Filter the entries for lines with the word "this".

-----

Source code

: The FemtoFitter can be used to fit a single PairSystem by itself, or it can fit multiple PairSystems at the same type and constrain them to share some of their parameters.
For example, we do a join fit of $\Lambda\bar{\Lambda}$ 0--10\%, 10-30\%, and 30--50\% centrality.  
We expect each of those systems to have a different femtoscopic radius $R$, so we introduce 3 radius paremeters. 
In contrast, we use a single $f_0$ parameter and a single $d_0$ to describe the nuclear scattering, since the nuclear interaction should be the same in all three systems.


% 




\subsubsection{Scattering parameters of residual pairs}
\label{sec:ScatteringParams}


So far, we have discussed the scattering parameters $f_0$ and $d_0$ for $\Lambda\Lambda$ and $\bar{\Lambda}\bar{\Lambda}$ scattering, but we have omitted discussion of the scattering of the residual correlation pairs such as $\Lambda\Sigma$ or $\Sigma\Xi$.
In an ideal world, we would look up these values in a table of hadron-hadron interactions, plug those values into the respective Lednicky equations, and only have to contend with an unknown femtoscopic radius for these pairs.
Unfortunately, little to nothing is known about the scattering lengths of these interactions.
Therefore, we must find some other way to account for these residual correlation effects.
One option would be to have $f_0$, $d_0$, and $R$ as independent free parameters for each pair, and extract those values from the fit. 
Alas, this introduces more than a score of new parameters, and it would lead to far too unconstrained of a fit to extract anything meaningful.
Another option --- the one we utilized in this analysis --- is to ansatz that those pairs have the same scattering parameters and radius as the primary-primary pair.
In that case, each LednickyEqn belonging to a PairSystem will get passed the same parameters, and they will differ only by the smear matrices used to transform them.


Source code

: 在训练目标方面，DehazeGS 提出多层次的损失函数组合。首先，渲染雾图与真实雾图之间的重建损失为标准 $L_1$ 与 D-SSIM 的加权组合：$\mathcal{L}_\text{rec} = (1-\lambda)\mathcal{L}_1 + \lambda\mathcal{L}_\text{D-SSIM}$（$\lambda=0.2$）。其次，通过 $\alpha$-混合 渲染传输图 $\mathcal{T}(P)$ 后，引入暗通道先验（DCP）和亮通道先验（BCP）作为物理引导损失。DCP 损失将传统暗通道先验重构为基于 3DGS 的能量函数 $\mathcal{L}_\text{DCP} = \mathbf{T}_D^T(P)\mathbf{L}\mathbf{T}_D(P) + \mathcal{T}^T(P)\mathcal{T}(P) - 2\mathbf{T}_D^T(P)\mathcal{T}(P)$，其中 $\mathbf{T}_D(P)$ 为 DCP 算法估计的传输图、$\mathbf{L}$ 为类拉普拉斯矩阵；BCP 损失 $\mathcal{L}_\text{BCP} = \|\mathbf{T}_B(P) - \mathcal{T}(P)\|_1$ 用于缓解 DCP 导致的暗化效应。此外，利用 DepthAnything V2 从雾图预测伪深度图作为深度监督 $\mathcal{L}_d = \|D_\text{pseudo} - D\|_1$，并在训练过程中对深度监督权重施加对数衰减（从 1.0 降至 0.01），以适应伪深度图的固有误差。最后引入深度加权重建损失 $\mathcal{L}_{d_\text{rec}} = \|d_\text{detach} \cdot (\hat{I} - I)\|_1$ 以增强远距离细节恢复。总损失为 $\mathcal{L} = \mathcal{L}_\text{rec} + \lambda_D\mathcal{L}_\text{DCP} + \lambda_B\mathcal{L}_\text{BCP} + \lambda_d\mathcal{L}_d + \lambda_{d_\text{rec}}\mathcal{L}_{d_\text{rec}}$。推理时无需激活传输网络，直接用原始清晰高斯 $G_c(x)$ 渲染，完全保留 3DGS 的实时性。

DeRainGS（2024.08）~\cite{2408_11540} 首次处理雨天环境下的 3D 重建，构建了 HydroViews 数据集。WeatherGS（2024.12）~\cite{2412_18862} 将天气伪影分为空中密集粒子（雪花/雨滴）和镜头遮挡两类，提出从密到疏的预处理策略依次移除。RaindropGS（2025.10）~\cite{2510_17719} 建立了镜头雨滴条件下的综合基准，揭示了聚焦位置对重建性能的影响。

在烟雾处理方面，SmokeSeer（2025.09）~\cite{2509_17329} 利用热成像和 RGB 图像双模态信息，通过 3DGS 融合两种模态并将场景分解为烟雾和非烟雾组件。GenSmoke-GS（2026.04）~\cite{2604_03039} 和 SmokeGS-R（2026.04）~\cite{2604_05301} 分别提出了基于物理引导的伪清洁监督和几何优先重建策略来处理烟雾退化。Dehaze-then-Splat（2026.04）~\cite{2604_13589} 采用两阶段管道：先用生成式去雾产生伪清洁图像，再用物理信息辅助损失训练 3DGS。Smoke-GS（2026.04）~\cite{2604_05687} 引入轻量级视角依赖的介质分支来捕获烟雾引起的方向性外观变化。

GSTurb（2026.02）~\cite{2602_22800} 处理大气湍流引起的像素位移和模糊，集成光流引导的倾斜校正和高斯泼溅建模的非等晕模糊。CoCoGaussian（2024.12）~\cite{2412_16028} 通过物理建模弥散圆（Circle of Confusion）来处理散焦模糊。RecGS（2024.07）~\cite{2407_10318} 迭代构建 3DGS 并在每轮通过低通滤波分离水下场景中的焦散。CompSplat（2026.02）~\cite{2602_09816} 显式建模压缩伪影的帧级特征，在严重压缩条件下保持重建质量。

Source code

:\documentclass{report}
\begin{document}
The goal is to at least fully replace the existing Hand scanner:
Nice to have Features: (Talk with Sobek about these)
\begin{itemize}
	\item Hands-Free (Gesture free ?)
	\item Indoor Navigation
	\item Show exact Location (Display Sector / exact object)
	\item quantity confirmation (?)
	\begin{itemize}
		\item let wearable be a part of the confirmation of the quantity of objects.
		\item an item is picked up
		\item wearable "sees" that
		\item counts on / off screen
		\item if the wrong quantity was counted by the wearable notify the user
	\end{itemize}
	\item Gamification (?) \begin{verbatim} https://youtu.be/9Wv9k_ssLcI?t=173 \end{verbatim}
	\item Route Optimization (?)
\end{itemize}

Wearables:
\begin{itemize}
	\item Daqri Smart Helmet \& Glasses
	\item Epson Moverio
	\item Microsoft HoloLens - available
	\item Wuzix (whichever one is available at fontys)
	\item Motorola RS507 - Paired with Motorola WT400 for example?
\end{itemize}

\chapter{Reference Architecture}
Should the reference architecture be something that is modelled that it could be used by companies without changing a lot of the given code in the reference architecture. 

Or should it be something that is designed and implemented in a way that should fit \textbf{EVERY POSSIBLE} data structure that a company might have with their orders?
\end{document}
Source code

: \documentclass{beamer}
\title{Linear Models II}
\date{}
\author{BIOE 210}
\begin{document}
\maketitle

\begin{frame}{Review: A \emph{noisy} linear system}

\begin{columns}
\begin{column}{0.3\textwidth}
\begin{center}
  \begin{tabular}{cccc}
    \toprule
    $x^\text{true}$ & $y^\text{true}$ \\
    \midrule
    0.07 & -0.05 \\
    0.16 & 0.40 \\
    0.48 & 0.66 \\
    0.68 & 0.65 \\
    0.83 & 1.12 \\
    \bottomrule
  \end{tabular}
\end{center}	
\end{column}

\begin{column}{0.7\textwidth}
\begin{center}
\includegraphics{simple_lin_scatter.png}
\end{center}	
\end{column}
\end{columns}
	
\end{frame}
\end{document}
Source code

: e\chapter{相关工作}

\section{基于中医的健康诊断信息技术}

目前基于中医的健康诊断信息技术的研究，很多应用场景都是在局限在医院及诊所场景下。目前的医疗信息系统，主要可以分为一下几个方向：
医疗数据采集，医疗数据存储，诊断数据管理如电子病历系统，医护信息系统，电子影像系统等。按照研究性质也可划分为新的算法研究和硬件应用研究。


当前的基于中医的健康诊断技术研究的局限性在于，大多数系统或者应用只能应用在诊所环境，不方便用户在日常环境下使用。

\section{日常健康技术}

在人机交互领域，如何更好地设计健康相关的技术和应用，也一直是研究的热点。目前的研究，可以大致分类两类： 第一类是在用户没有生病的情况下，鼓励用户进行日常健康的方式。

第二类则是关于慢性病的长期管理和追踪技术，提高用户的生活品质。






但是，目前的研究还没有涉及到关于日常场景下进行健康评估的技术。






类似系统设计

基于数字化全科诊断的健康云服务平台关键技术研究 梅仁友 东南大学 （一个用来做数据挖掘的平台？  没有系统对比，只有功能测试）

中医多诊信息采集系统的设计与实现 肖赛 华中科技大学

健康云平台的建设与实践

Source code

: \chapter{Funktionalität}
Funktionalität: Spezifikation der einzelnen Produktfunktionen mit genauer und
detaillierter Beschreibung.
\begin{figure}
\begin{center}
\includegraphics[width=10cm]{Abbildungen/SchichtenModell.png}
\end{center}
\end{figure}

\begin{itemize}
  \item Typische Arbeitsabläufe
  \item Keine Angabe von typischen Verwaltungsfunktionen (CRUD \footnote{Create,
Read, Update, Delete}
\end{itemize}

-----

**ANSWER TO THE EXERCISE**
Alas, this introduces more than a score of new parameters, and it would lead to far too unconstrained of a fit to extract anything meaningful.
Another option --- the one we utilized in this analysis --- is to ansatz that those pairs have the same scattering parameters and radius as the primary-primary pair.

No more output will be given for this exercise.